Die 6-Jahres-Krise
Dein Kind ist gerade auf dem Weg zum Vorschulkind und Schulkind und du erlebst es in einer schwierigen Phase.
Dein Kind ist 6 Jahre alt und hat plötzlich eine schwierige Phase. Es entwickelt eine enorme Launenhaftigkeit, die du so nicht von ihm kanntest, oft ist es auch weinerlich. Andererseits reagiert es manchmal ordentlich frech, hört nicht und provoziert? Alles Dinge, die du eigentlich erst in der Pubertät erwartet hättest?
Dann sei herzlich willkommen in der 6-Jahres-Krise!
In diesem Artikel erfährst du:
- Was es mit dieser schwierigen Phase auf sich hat
- Welche Entwicklungsschritte dein Kind jetzt durchmacht
- Schule, Taschengeld, Handy - was jetzt neu auch für dich als Mama dazukommt
Was bedeutet 6-Jahres-Krise?
Der Begriff ist noch recht neu in der Pädagogik, es findet sich erst wenig Literatur dazu.
Früher – vor etwas mehr als 100 Jahren - sprach man nur von zwei krisenhaften Zeiten in der Entwicklung, nämlich die Trotzalter und die Pubertät. Und zweitere nannte man noch einige Zeit „große Trotzphase“.
In der Pädagogik kennt man mittlerweile noch zwei weitere Begriffe für krisenhafte Lebensabschnitte, die 6-Jahres-Krise (5.-7. Lebensjahr) und die Vorpubertät (8.-10. Lebensjahr).

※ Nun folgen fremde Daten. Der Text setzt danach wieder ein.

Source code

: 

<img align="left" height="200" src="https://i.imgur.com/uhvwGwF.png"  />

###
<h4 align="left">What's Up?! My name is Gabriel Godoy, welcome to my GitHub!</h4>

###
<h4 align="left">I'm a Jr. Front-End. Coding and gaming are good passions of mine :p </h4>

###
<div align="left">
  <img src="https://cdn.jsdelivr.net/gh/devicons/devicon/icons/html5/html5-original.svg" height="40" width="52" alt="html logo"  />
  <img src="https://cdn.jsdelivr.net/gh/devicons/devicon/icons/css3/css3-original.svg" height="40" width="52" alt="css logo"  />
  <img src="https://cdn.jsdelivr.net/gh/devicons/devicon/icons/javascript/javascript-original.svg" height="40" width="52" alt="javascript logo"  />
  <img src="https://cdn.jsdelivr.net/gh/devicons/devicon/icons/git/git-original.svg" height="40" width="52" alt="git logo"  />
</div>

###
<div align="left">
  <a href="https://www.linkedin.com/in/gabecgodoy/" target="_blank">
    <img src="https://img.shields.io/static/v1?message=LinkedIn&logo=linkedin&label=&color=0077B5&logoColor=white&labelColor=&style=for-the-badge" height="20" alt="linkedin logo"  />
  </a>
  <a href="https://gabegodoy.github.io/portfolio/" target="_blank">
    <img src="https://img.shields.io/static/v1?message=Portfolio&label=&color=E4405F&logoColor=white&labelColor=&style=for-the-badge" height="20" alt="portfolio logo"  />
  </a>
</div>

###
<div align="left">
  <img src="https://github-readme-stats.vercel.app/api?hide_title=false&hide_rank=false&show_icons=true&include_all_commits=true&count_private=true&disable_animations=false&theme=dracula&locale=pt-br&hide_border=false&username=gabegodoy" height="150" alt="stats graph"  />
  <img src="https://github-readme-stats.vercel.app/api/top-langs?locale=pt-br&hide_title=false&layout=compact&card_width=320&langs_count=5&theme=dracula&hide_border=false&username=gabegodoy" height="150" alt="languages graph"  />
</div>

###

Du merkst schon – wir wandern von einer Krise in die nächste ....
All diese Entwicklungsphasen sind durch große Veränderungen gekennzeichnet und mit Veränderungen gehen oft auch Konflikte einher. Meiner Meinung nach handelt es sich weniger um einzelne Phasen und Krisen, sondern vielmehr um einen langfristigen Ablösungsprozess des Kindes von den Eltern, währenddessen es einfach schwierigere und leichtere Zeiten gibt.
Uns als Mama kann so eine Krisenbenennung allerdings helfen, leichter mit diesen neu aufkommenden Schwierigkeiten umzugehen. Alles, wofür wir einen Namen haben, was wir benennen können, lässt sich scheinbar einfacher bewältigen.
Wie war es für dich, als dein Neugeborenes geweint hat?
Wenn du sagen konntest „Das ist jetzt bestimmt Hunger/eine nasse Windel/Bauchweh!“ war es nicht mehr ganz so schlimm, das Weinen auszuhalten, weil es einen Grund dafür gab. Auch, wenn in Wahrheit vielleicht etwas anderes für das Unwohlsein verantwortlich war.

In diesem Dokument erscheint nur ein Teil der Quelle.